I must be confused, I thought the Prince Albert build  had the Led in the lower row


----------



## joelorigo (Aug 19, 2020)

Barry said:


> I must be confused, I thought the Prince Albert build  had the Led in the lower row


It does. The photo of the 6 knob on Tayda has the 6 holes for the pots and an LED hole above the hole for the switch. So there would still be the extra LED hole. Not a big deal. But in the photo of the 5 hole enclosure, I you could use the lower middle hole for the bezel/LED and the upper middle for a pot (with a bit of extra drilling). Unless I'm missing something.


----------



## megatrav (Aug 19, 2020)

So, I ordered the Sunflower from Pedalpcb and I also ordered a Monad (Univox Unidrive clone) from aion electronics. I have wanted one of these, but pedalpcb doesn't have it. 
I sourced all of my parts.
Thanks again everyone for the advice!


----------



## joelorigo (Aug 20, 2020)

Good luck! One thing that is great is that the people here know everything and are amazing enough to help. I’ve already received above and beyond help and guidance on a few projects


----------



## Robert (Aug 20, 2020)

Just use the custom enclosure drilling service with this template:
https://docs.pedalpcb.com/project/drill/125B_5-Knob-Type-3.pdf




__





						Enclosure Custom Drill Service - Enclosures - Hardware
					






					www.taydaelectronics.com


----------



## megatrav (Aug 21, 2020)

Robert said:


> Just use the custom enclosure drilling service with this template:
> https://docs.pedalpcb.com/project/drill/125B_5-Knob-Type-3.pdf
> 
> 
> ...


Is there a link for all the different ones you have? Just curious for potential future builds


----------



## joelorigo (Aug 21, 2020)

Robert said:


> Just use the custom enclosure drilling service with this template:
> https://docs.pedalpcb.com/project/drill/125B_5-Knob-Type-3.pdf
> 
> 
> ...


Oh yeah! Thanks


----------



## megatrav (Sep 12, 2020)

I am so close to finishing the Sunflower. All I have left to do is wire up the switch and jacks. 
I have learned a ton along the way and I am sure my next build will be way smoother.


----------



## megatrav (Sep 12, 2020)

Okay so I finished it. The light comes on when the footswitch is engaged but it does have any sound going through it bypasses or engaged.
I am attaching photos. I used stereo jacks because that was all that was available from Tayda. 
I tried to take the best photos I could. I connected the wires that go to the switch to the tip on the jacks and the sleeve to the board. i also installed the transistors so that the red dot corresponds with the notch/lip (sorry I’m not sure what it’s called) on other transistor types. 
I am not sure if the switch needs to be turned a certain way, but I took pictures just in case.

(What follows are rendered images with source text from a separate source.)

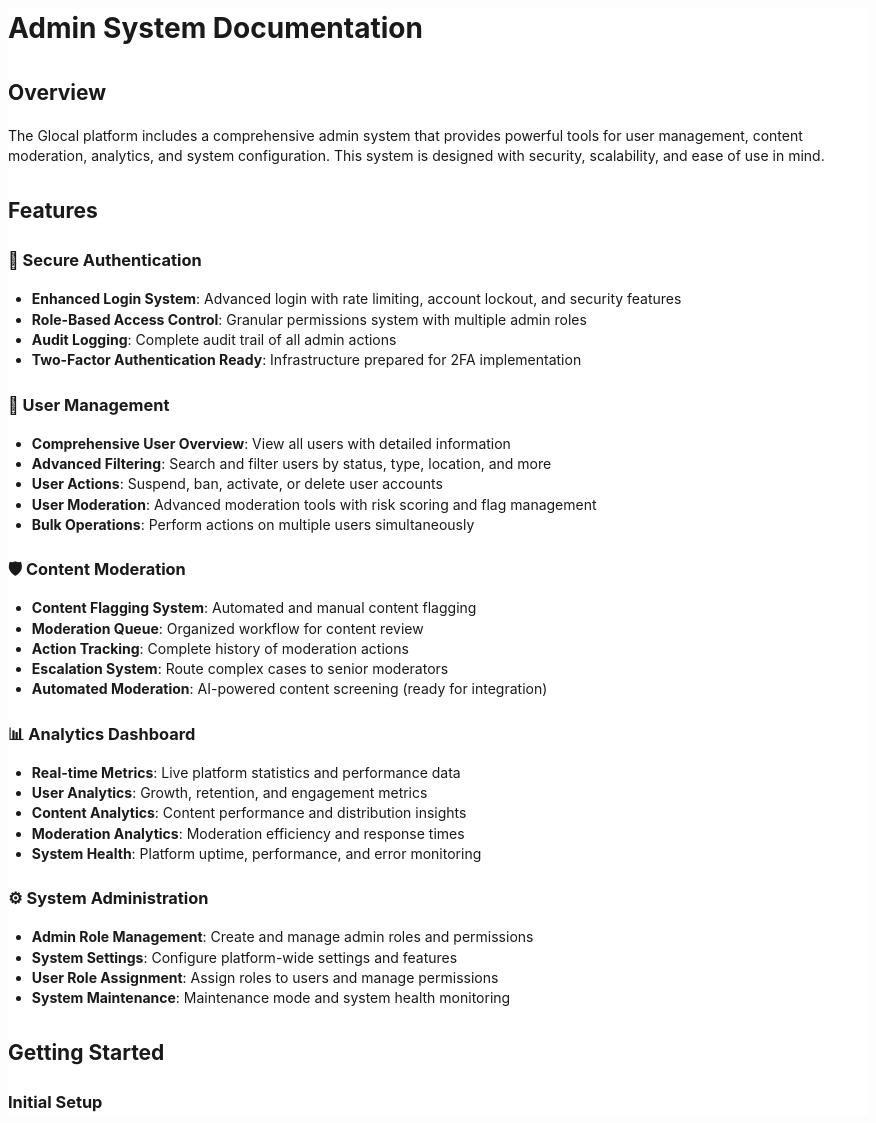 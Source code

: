 # Admin System Documentation

## Overview

The Glocal platform includes a comprehensive admin system that provides powerful tools for user management, content moderation, analytics, and system configuration. This system is designed with security, scalability, and ease of use in mind.

## Features

### 🔐 Secure Authentication
- **Enhanced Login System**: Advanced login with rate limiting, account lockout, and security features
- **Role-Based Access Control**: Granular permissions system with multiple admin roles
- **Audit Logging**: Complete audit trail of all admin actions
- **Two-Factor Authentication Ready**: Infrastructure prepared for 2FA implementation

### 👥 User Management
- **Comprehensive User Overview**: View all users with detailed information
- **Advanced Filtering**: Search and filter users by status, type, location, and more
- **User Actions**: Suspend, ban, activate, or delete user accounts
- **User Moderation**: Advanced moderation tools with risk scoring and flag management
- **Bulk Operations**: Perform actions on multiple users simultaneously

### 🛡️ Content Moderation
- **Content Flagging System**: Automated and manual content flagging
- **Moderation Queue**: Organized workflow for content review
- **Action Tracking**: Complete history of moderation actions
- **Escalation System**: Route complex cases to senior moderators
- **Automated Moderation**: AI-powered content screening (ready for integration)

### 📊 Analytics Dashboard
- **Real-time Metrics**: Live platform statistics and performance data
- **User Analytics**: Growth, retention, and engagement metrics
- **Content Analytics**: Content performance and distribution insights
- **Moderation Analytics**: Moderation efficiency and response times
- **System Health**: Platform uptime, performance, and error monitoring

### ⚙️ System Administration
- **Admin Role Management**: Create and manage admin roles and permissions
- **System Settings**: Configure platform-wide settings and features
- **User Role Assignment**: Assign roles to users and manage permissions
- **System Maintenance**: Maintenance mode and system health monitoring

## Getting Started

### Initial Setup
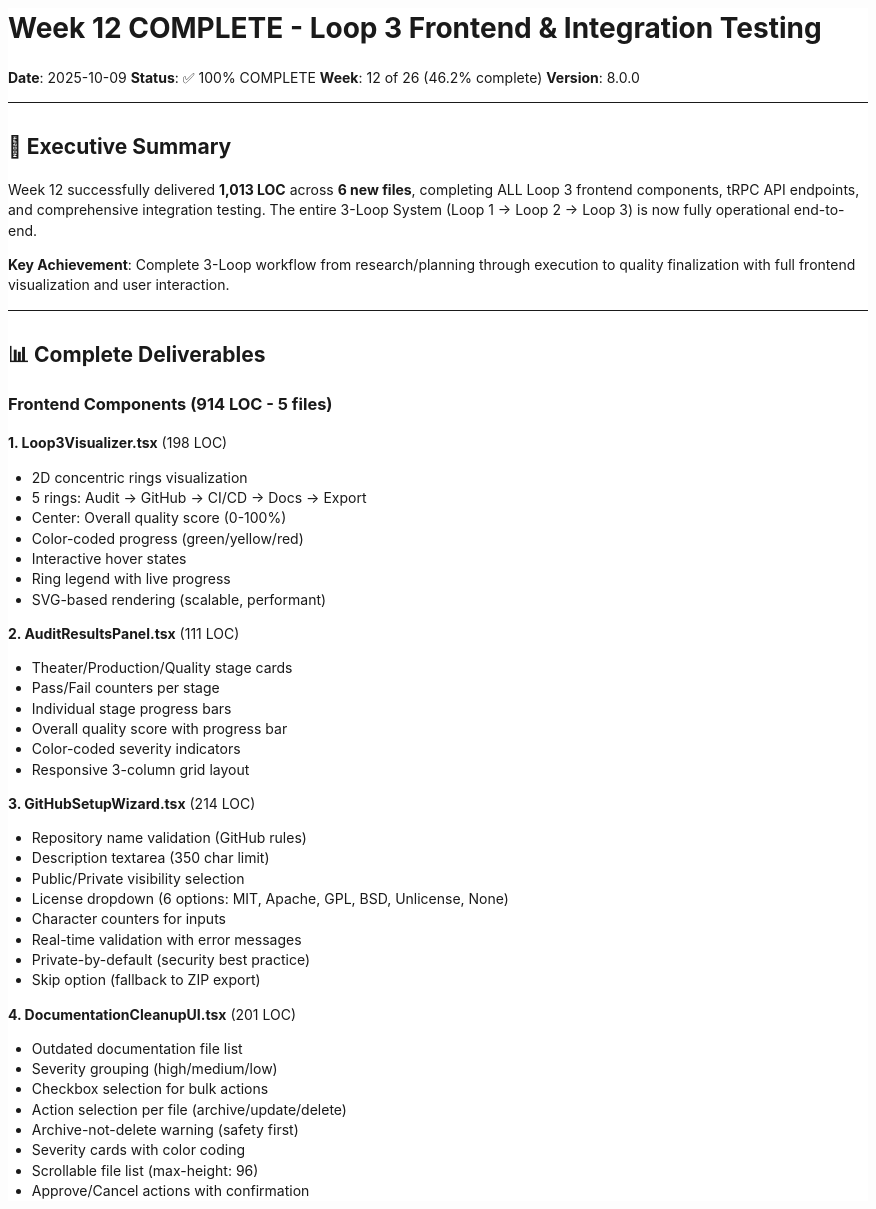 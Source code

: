 # Week 12 COMPLETE - Loop 3 Frontend & Integration Testing

**Date**: 2025-10-09
**Status**: ✅ 100% COMPLETE
**Week**: 12 of 26 (46.2% complete)
**Version**: 8.0.0

---

## 🎉 Executive Summary

Week 12 successfully delivered **1,013 LOC** across **6 new files**, completing ALL Loop 3 frontend components, tRPC API endpoints, and comprehensive integration testing. The entire 3-Loop System (Loop 1 → Loop 2 → Loop 3) is now fully operational end-to-end.

**Key Achievement**: Complete 3-Loop workflow from research/planning through execution to quality finalization with full frontend visualization and user interaction.

---

## 📊 Complete Deliverables

### Frontend Components (914 LOC - 5 files)

**1. Loop3Visualizer.tsx** (198 LOC)
   - 2D concentric rings visualization
   - 5 rings: Audit → GitHub → CI/CD → Docs → Export
   - Center: Overall quality score (0-100%)
   - Color-coded progress (green/yellow/red)
   - Interactive hover states
   - Ring legend with live progress
   - SVG-based rendering (scalable, performant)

**2. AuditResultsPanel.tsx** (111 LOC)
   - Theater/Production/Quality stage cards
   - Pass/Fail counters per stage
   - Individual stage progress bars
   - Overall quality score with progress bar
   - Color-coded severity indicators
   - Responsive 3-column grid layout

**3. GitHubSetupWizard.tsx** (214 LOC)
   - Repository name validation (GitHub rules)
   - Description textarea (350 char limit)
   - Public/Private visibility selection
   - License dropdown (6 options: MIT, Apache, GPL, BSD, Unlicense, None)
   - Character counters for inputs
   - Real-time validation with error messages
   - Private-by-default (security best practice)
   - Skip option (fallback to ZIP export)

**4. DocumentationCleanupUI.tsx** (201 LOC)
   - Outdated documentation file list
   - Severity grouping (high/medium/low)
   - Checkbox selection for bulk actions
   - Action selection per file (archive/update/delete)
   - Archive-not-delete warning (safety first)
   - Severity cards with color coding
   - Scrollable file list (max-height: 96)
   - Approve/Cancel actions with confirmation

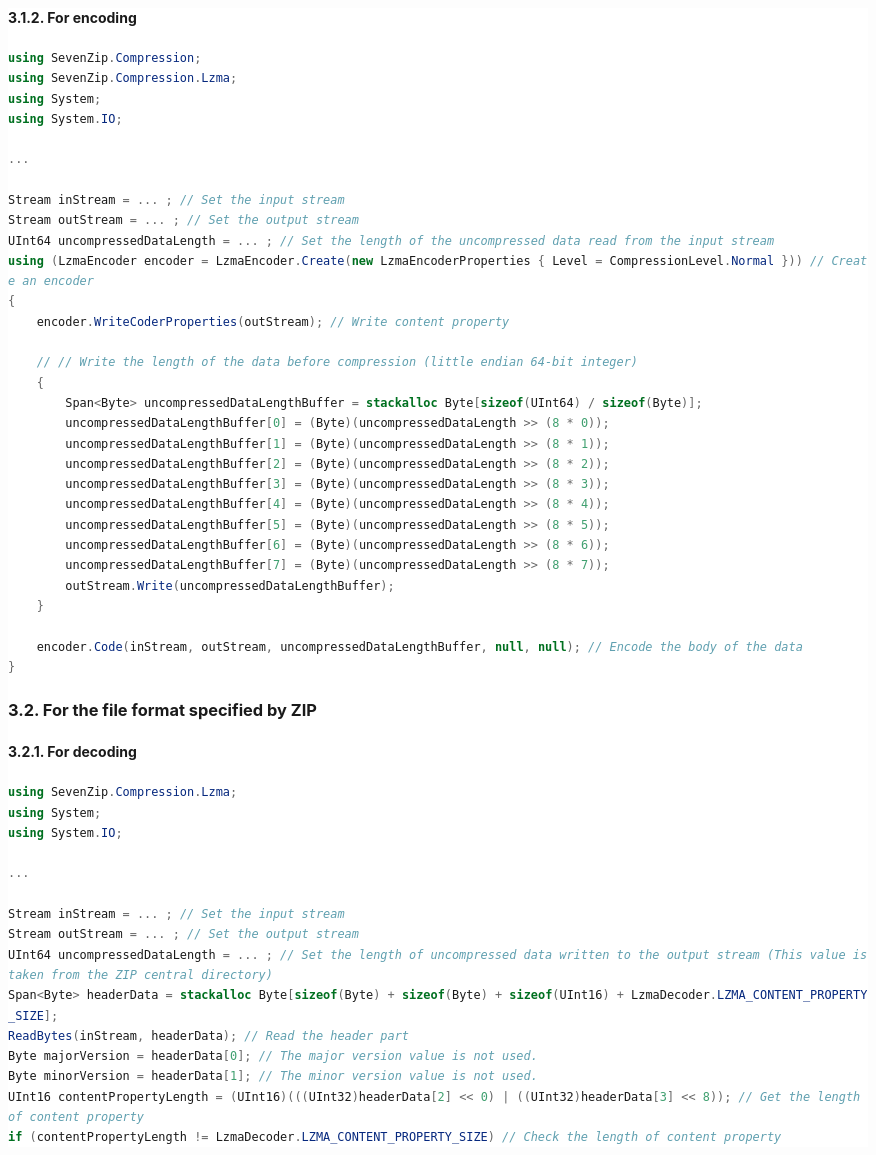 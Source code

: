 

#### 3.1.2. For encoding

```csharp
using SevenZip.Compression;
using SevenZip.Compression.Lzma;
using System;
using System.IO;

...

Stream inStream = ... ; // Set the input stream
Stream outStream = ... ; // Set the output stream
UInt64 uncompressedDataLength = ... ; // Set the length of the uncompressed data read from the input stream
using (LzmaEncoder encoder = LzmaEncoder.Create(new LzmaEncoderProperties { Level = CompressionLevel.Normal })) // Create an encoder
{
    encoder.WriteCoderProperties(outStream); // Write content property

    // // Write the length of the data before compression (little endian 64-bit integer)
    {
        Span<Byte> uncompressedDataLengthBuffer = stackalloc Byte[sizeof(UInt64) / sizeof(Byte)];
        uncompressedDataLengthBuffer[0] = (Byte)(uncompressedDataLength >> (8 * 0));
        uncompressedDataLengthBuffer[1] = (Byte)(uncompressedDataLength >> (8 * 1));
        uncompressedDataLengthBuffer[2] = (Byte)(uncompressedDataLength >> (8 * 2));
        uncompressedDataLengthBuffer[3] = (Byte)(uncompressedDataLength >> (8 * 3));
        uncompressedDataLengthBuffer[4] = (Byte)(uncompressedDataLength >> (8 * 4));
        uncompressedDataLengthBuffer[5] = (Byte)(uncompressedDataLength >> (8 * 5));
        uncompressedDataLengthBuffer[6] = (Byte)(uncompressedDataLength >> (8 * 6));
        uncompressedDataLengthBuffer[7] = (Byte)(uncompressedDataLength >> (8 * 7));
        outStream.Write(uncompressedDataLengthBuffer);
    }

    encoder.Code(inStream, outStream, uncompressedDataLengthBuffer, null, null); // Encode the body of the data
}
```


### 3.2. For the file format specified by ZIP


#### 3.2.1. For decoding

```csharp
using SevenZip.Compression.Lzma;
using System;
using System.IO;

...

Stream inStream = ... ; // Set the input stream
Stream outStream = ... ; // Set the output stream
UInt64 uncompressedDataLength = ... ; // Set the length of uncompressed data written to the output stream (This value is taken from the ZIP central directory)
Span<Byte> headerData = stackalloc Byte[sizeof(Byte) + sizeof(Byte) + sizeof(UInt16) + LzmaDecoder.LZMA_CONTENT_PROPERTY_SIZE];
ReadBytes(inStream, headerData); // Read the header part
Byte majorVersion = headerData[0]; // The major version value is not used.
Byte minorVersion = headerData[1]; // The minor version value is not used.
UInt16 contentPropertyLength = (UInt16)(((UInt32)headerData[2] << 0) | ((UInt32)headerData[3] << 8)); // Get the length of content property
if (contentPropertyLength != LzmaDecoder.LZMA_CONTENT_PROPERTY_SIZE) // Check the length of content property
```

[^1]: The term *content property* was coined by the author of this software. In the 7-zip file format specification and source code, it is simply described as "property". However, the term "property" can be confusing with similar terms used in the `ICompressSetCoderProperties` interface, etc., so I chose to call it *content property* in this software.
[^2]: I don't know exactly, but as far as LZMA is concerned, I presume that the 7-zip developer had the following background.
[^ 3]: Of course, if you don't care about compatibility with existing file formats, you are free to decide the format of the header part. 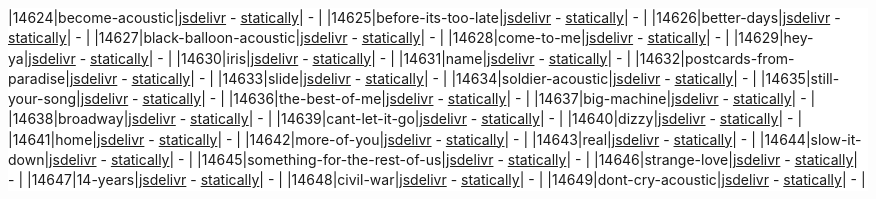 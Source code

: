 |14624|become-acoustic|[jsdelivr](https://cdn.jsdelivr.net/gh/dbchord/c3-1-3/10001-15000/14501-15000/become-acoustic.webp) - [statically](https://cdn.statically.io/gh/dbchord/c3-1-3/i/10001-15000/14501-15000/become-acoustic.webp)| - |
|14625|before-its-too-late|[jsdelivr](https://cdn.jsdelivr.net/gh/dbchord/c3-1-3/10001-15000/14501-15000/before-its-too-late.webp) - [statically](https://cdn.statically.io/gh/dbchord/c3-1-3/i/10001-15000/14501-15000/before-its-too-late.webp)| - |
|14626|better-days|[jsdelivr](https://cdn.jsdelivr.net/gh/dbchord/c3-1-3/10001-15000/14501-15000/better-days.webp) - [statically](https://cdn.statically.io/gh/dbchord/c3-1-3/i/10001-15000/14501-15000/better-days.webp)| - |
|14627|black-balloon-acoustic|[jsdelivr](https://cdn.jsdelivr.net/gh/dbchord/c3-1-3/10001-15000/14501-15000/black-balloon-acoustic.webp) - [statically](https://cdn.statically.io/gh/dbchord/c3-1-3/i/10001-15000/14501-15000/black-balloon-acoustic.webp)| - |
|14628|come-to-me|[jsdelivr](https://cdn.jsdelivr.net/gh/dbchord/c3-1-3/10001-15000/14501-15000/come-to-me.webp) - [statically](https://cdn.statically.io/gh/dbchord/c3-1-3/i/10001-15000/14501-15000/come-to-me.webp)| - |
|14629|hey-ya|[jsdelivr](https://cdn.jsdelivr.net/gh/dbchord/c3-1-3/10001-15000/14501-15000/hey-ya.webp) - [statically](https://cdn.statically.io/gh/dbchord/c3-1-3/i/10001-15000/14501-15000/hey-ya.webp)| - |
|14630|iris|[jsdelivr](https://cdn.jsdelivr.net/gh/dbchord/c3-1-3/10001-15000/14501-15000/iris.webp) - [statically](https://cdn.statically.io/gh/dbchord/c3-1-3/i/10001-15000/14501-15000/iris.webp)| - |
|14631|name|[jsdelivr](https://cdn.jsdelivr.net/gh/dbchord/c3-1-3/10001-15000/14501-15000/name.webp) - [statically](https://cdn.statically.io/gh/dbchord/c3-1-3/i/10001-15000/14501-15000/name.webp)| - |
|14632|postcards-from-paradise|[jsdelivr](https://cdn.jsdelivr.net/gh/dbchord/c3-1-3/10001-15000/14501-15000/postcards-from-paradise.webp) - [statically](https://cdn.statically.io/gh/dbchord/c3-1-3/i/10001-15000/14501-15000/postcards-from-paradise.webp)| - |
|14633|slide|[jsdelivr](https://cdn.jsdelivr.net/gh/dbchord/c3-1-3/10001-15000/14501-15000/slide.webp) - [statically](https://cdn.statically.io/gh/dbchord/c3-1-3/i/10001-15000/14501-15000/slide.webp)| - |
|14634|soldier-acoustic|[jsdelivr](https://cdn.jsdelivr.net/gh/dbchord/c3-1-3/10001-15000/14501-15000/soldier-acoustic.webp) - [statically](https://cdn.statically.io/gh/dbchord/c3-1-3/i/10001-15000/14501-15000/soldier-acoustic.webp)| - |
|14635|still-your-song|[jsdelivr](https://cdn.jsdelivr.net/gh/dbchord/c3-1-3/10001-15000/14501-15000/still-your-song.webp) - [statically](https://cdn.statically.io/gh/dbchord/c3-1-3/i/10001-15000/14501-15000/still-your-song.webp)| - |
|14636|the-best-of-me|[jsdelivr](https://cdn.jsdelivr.net/gh/dbchord/c3-1-3/10001-15000/14501-15000/the-best-of-me.webp) - [statically](https://cdn.statically.io/gh/dbchord/c3-1-3/i/10001-15000/14501-15000/the-best-of-me.webp)| - |
|14637|big-machine|[jsdelivr](https://cdn.jsdelivr.net/gh/dbchord/c3-1-3/10001-15000/14501-15000/big-machine.webp) - [statically](https://cdn.statically.io/gh/dbchord/c3-1-3/i/10001-15000/14501-15000/big-machine.webp)| - |
|14638|broadway|[jsdelivr](https://cdn.jsdelivr.net/gh/dbchord/c3-1-3/10001-15000/14501-15000/broadway.webp) - [statically](https://cdn.statically.io/gh/dbchord/c3-1-3/i/10001-15000/14501-15000/broadway.webp)| - |
|14639|cant-let-it-go|[jsdelivr](https://cdn.jsdelivr.net/gh/dbchord/c3-1-3/10001-15000/14501-15000/cant-let-it-go.webp) - [statically](https://cdn.statically.io/gh/dbchord/c3-1-3/i/10001-15000/14501-15000/cant-let-it-go.webp)| - |
|14640|dizzy|[jsdelivr](https://cdn.jsdelivr.net/gh/dbchord/c3-1-3/10001-15000/14501-15000/dizzy.webp) - [statically](https://cdn.statically.io/gh/dbchord/c3-1-3/i/10001-15000/14501-15000/dizzy.webp)| - |
|14641|home|[jsdelivr](https://cdn.jsdelivr.net/gh/dbchord/c3-1-3/10001-15000/14501-15000/home.webp) - [statically](https://cdn.statically.io/gh/dbchord/c3-1-3/i/10001-15000/14501-15000/home.webp)| - |
|14642|more-of-you|[jsdelivr](https://cdn.jsdelivr.net/gh/dbchord/c3-1-3/10001-15000/14501-15000/more-of-you.webp) - [statically](https://cdn.statically.io/gh/dbchord/c3-1-3/i/10001-15000/14501-15000/more-of-you.webp)| - |
|14643|real|[jsdelivr](https://cdn.jsdelivr.net/gh/dbchord/c3-1-3/10001-15000/14501-15000/real.webp) - [statically](https://cdn.statically.io/gh/dbchord/c3-1-3/i/10001-15000/14501-15000/real.webp)| - |
|14644|slow-it-down|[jsdelivr](https://cdn.jsdelivr.net/gh/dbchord/c3-1-3/10001-15000/14501-15000/slow-it-down.webp) - [statically](https://cdn.statically.io/gh/dbchord/c3-1-3/i/10001-15000/14501-15000/slow-it-down.webp)| - |
|14645|something-for-the-rest-of-us|[jsdelivr](https://cdn.jsdelivr.net/gh/dbchord/c3-1-3/10001-15000/14501-15000/something-for-the-rest-of-us.webp) - [statically](https://cdn.statically.io/gh/dbchord/c3-1-3/i/10001-15000/14501-15000/something-for-the-rest-of-us.webp)| - |
|14646|strange-love|[jsdelivr](https://cdn.jsdelivr.net/gh/dbchord/c3-1-3/10001-15000/14501-15000/strange-love.webp) - [statically](https://cdn.statically.io/gh/dbchord/c3-1-3/i/10001-15000/14501-15000/strange-love.webp)| - |
|14647|14-years|[jsdelivr](https://cdn.jsdelivr.net/gh/dbchord/c3-1-3/10001-15000/14501-15000/14-years.webp) - [statically](https://cdn.statically.io/gh/dbchord/c3-1-3/i/10001-15000/14501-15000/14-years.webp)| - |
|14648|civil-war|[jsdelivr](https://cdn.jsdelivr.net/gh/dbchord/c3-1-3/10001-15000/14501-15000/civil-war.webp) - [statically](https://cdn.statically.io/gh/dbchord/c3-1-3/i/10001-15000/14501-15000/civil-war.webp)| - |
|14649|dont-cry-acoustic|[jsdelivr](https://cdn.jsdelivr.net/gh/dbchord/c3-1-3/10001-15000/14501-15000/dont-cry-acoustic.webp) - [statically](https://cdn.statically.io/gh/dbchord/c3-1-3/i/10001-15000/14501-15000/dont-cry-acoustic.webp)| - |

Any advice would be greatly appreciated!


----------



## megatrav (Sep 12, 2020)

Here are some


----------



## megatrav (Sep 12, 2020)

And more


----------



## megatrav (Sep 12, 2020)

Also I believe the IC is in the correct way. The indent is on the top left when looking at the perspective of the photos


----------



## Nostradoomus (Sep 12, 2020)

IC is the right way. You’ll need to link the two empty outer lugs on your footswitch. Output jack needs to be switched to this spot:


----------



## Nostradoomus (Sep 12, 2020)

Like so


----------



## megatrav (Sep 12, 2020)

Thank you!


----------



## megatrav (Sep 12, 2020)

Nostradoomus said:


> IC is the right way. You’ll need to link the two empty outer lugs on your footswitch. Output jack needs to be switched to this spot:
> 
> View attachment 6260


Just to clarify, you mean the white wire not the black one, correct?


----------



## Nostradoomus (Sep 12, 2020)

Sorry yeah, the white one!


----------



## megatrav (Sep 12, 2020)

Nostradoomus said:


> Sorry yeah, the white one!


No problem!

I added the wire to the switch and changed the lug on the jack. Now I have sound when bypassed but when it is engaged the signal drops to almost nothing and sounds like it’s cutting in and out. No fuzz sound at all


----------



## megatrav (Sep 12, 2020)

I’m going to try to test with the multimeter and see what I can find out.


----------



## Nostradoomus (Sep 12, 2020)

Flip your transistors around, the dot could indicate collector. The tab on the board is emitter.


----------



## megatrav (Sep 13, 2020)

That was exactly it. 
it works!!
Thanks for the help everyone!


----------



## megatrav (Sep 14, 2020)

After playing with the pedal for a bit, I will say that it really is a blast to play. Super versatile as well.
The only complaint I really have is the volume clean up. 
it does clean up when I roll back my volume control, but it isn’t gradual. It feels like it cuts off to clean very quickly


----------



## megatrav (Sep 15, 2020)

The cut off to clean seems to happen when I go from 10 to 9 on the volume on my guitar. I wonder if this is due to the transistors I used? Does anyone have any input?


----------



## Nostradoomus (Sep 15, 2020)

Could be the value of your guitars volume pot not jiving with the output impedance of the pedal. My strat is like that with some pedals. Just gotta deal with it ?‍♂️


----------



## megatrav (Sep 15, 2020)

Nostradoomus said:


> Could be the value of your guitars volume pot not jiving with the output impedance of the pedal. My strat is like that with some pedals. Just gotta deal with it ?‍♂️


I thought about that, but my guitar has a 500k pot in it. It also works well with overdrive pedals and amp gain. 
I guess it could be that specific circuit, I just find that strange.


----------